> **EXERCISE AIM**
Nothing but the lines from the one containing "To modify an" through the last line of the entries should appear in the output, each verbatim.

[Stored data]
☆ ☆ ☆ ☆ ☆ ☆ ☆

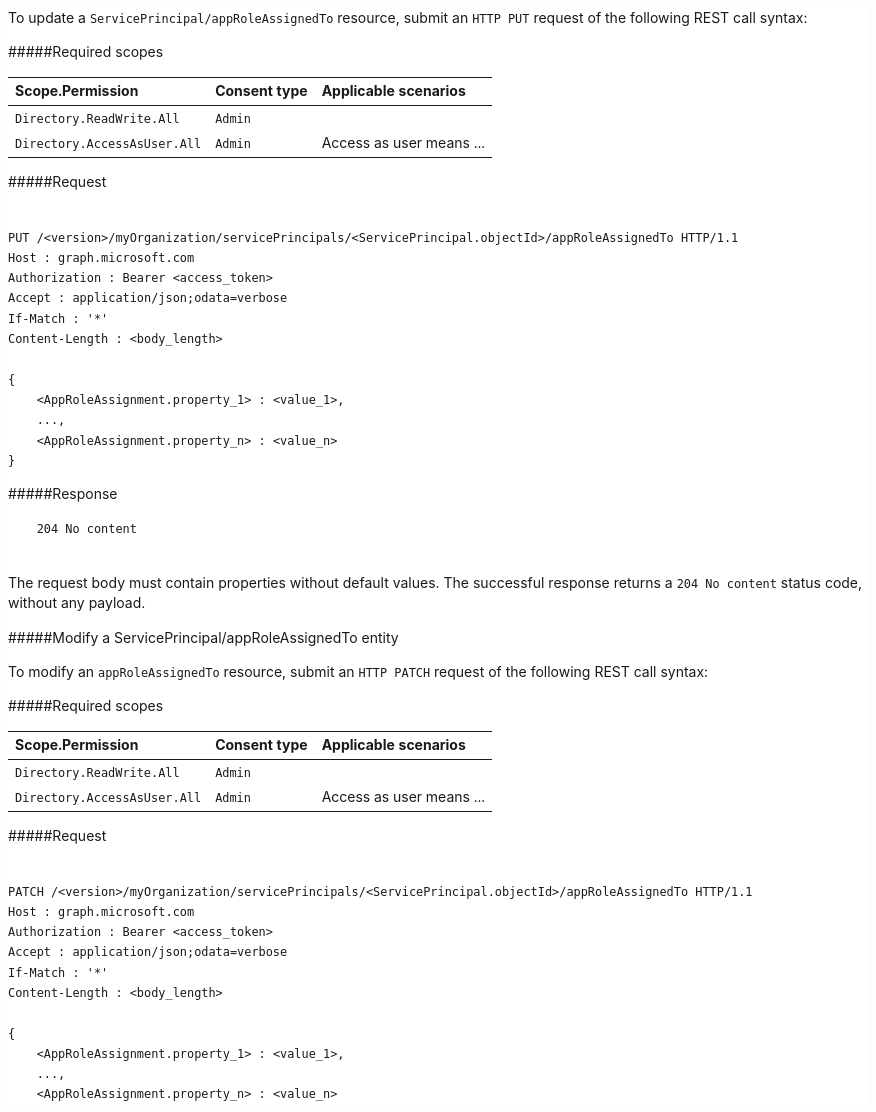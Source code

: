 To update a `ServicePrincipal/appRoleAssignedTo` resource, submit an `HTTP PUT` request of the following REST call syntax: 

#####Required scopes

| Scope.Permission | Consent type | Applicable scenarios | 
| :-- | :-- | :-- | 
| `Directory.ReadWrite.All` | `Admin` |  | 
| `Directory.AccessAsUser.All` | `Admin` | Access as user means ... | 
#####Request

```
	
PUT /<version>/myOrganization/servicePrincipals/<ServicePrincipal.objectId>/appRoleAssignedTo HTTP/1.1
Host : graph.microsoft.com
Authorization : Bearer <access_token>
Accept : application/json;odata=verbose
If-Match : '*'
Content-Length : <body_length>

{
	<AppRoleAssignment.property_1> : <value_1>,
	...,
	<AppRoleAssignment.property_n> : <value_n>
}

```

#####Response

```
	204 No content


```

The request body must contain properties without default values. The successful response returns a `204 No content` status code, without any payload. 

#####Modify a ServicePrincipal/appRoleAssignedTo entity

To modify an `appRoleAssignedTo` resource, submit an `HTTP PATCH` request of the following REST call syntax: 

#####Required scopes

| Scope.Permission | Consent type | Applicable scenarios | 
| :-- | :-- | :-- | 
| `Directory.ReadWrite.All` | `Admin` |  | 
| `Directory.AccessAsUser.All` | `Admin` | Access as user means ... | 
#####Request

```
	
PATCH /<version>/myOrganization/servicePrincipals/<ServicePrincipal.objectId>/appRoleAssignedTo HTTP/1.1
Host : graph.microsoft.com
Authorization : Bearer <access_token>
Accept : application/json;odata=verbose
If-Match : '*'
Content-Length : <body_length>

{
	<AppRoleAssignment.property_1> : <value_1>,
	...,
	<AppRoleAssignment.property_n> : <value_n>
```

☆ ☆ ☆ ☆ ☆ ☆ ☆

> **RESPONSE TO THE TASK**
To modify an `appRoleAssignedTo` resource, submit an `HTTP PATCH` request of the following REST call syntax: 

#####Required scopes

| Scope.Permission | Consent type | Applicable scenarios | 
| :-- | :-- | :-- | 
| `Directory.ReadWrite.All` | `Admin` |  | 
| `Directory.AccessAsUser.All` | `Admin` | Access as user means ... | 
#####Request

```
	
PATCH /<version>/myOrganization/servicePrincipals/<ServicePrincipal.objectId>/appRoleAssignedTo HTTP/1.1
Host : graph.microsoft.com
Authorization : Bearer <access_token>
Accept : application/json;odata=verbose
If-Match : '*'
Content-Length : <body_length>

{
	<AppRoleAssignment.property_1> : <value_1>,
	...,
	<AppRoleAssignment.property_n> : <value_n>
```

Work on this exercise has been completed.